***** Records for this exercise *****
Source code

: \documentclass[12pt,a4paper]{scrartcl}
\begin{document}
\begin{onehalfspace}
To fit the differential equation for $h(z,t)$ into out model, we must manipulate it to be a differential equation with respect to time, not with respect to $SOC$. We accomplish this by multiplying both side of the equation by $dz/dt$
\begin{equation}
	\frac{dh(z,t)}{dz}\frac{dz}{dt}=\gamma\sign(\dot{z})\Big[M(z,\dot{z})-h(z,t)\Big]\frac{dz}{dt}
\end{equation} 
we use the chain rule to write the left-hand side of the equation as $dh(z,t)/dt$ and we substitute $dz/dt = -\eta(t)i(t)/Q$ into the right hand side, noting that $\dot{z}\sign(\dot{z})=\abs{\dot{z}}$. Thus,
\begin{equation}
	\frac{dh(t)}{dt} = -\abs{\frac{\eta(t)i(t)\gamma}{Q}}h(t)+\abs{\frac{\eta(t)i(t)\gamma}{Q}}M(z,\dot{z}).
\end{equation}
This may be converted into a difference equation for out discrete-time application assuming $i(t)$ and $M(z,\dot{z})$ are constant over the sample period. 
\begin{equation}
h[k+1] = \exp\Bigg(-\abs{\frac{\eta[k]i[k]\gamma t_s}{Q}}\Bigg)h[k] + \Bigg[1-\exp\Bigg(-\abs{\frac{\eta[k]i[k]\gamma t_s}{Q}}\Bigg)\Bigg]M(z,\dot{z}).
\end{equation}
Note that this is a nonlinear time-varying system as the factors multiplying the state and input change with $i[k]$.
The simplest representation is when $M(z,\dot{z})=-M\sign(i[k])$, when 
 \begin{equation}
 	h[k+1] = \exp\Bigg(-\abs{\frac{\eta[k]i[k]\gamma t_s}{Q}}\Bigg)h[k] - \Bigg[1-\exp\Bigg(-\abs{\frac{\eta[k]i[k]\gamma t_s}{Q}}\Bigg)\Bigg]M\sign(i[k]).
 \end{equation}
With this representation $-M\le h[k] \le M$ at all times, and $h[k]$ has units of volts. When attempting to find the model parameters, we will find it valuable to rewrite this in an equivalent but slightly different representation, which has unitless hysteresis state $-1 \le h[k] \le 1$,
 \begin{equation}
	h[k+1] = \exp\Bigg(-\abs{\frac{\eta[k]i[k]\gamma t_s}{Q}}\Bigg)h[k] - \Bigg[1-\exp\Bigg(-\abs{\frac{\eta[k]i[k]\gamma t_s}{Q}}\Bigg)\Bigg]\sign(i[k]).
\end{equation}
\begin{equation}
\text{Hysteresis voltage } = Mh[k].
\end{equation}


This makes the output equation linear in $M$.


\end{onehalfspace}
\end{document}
*****
Action item – From the listing above, pick out each line where the word "that" appears.

Reply –
we use the chain rule to write the left-hand side of the equation as $dh(z,t)/dt$ and we substitute $dz/dt = -\eta(t)i(t)/Q$ into the right hand side, noting that $\dot{z}\sign(\dot{z})=\abs{\dot{z}}$. Thus,
Note that this is a nonlinear time-varying system as the factors multiplying the state and input change with $i[k]$.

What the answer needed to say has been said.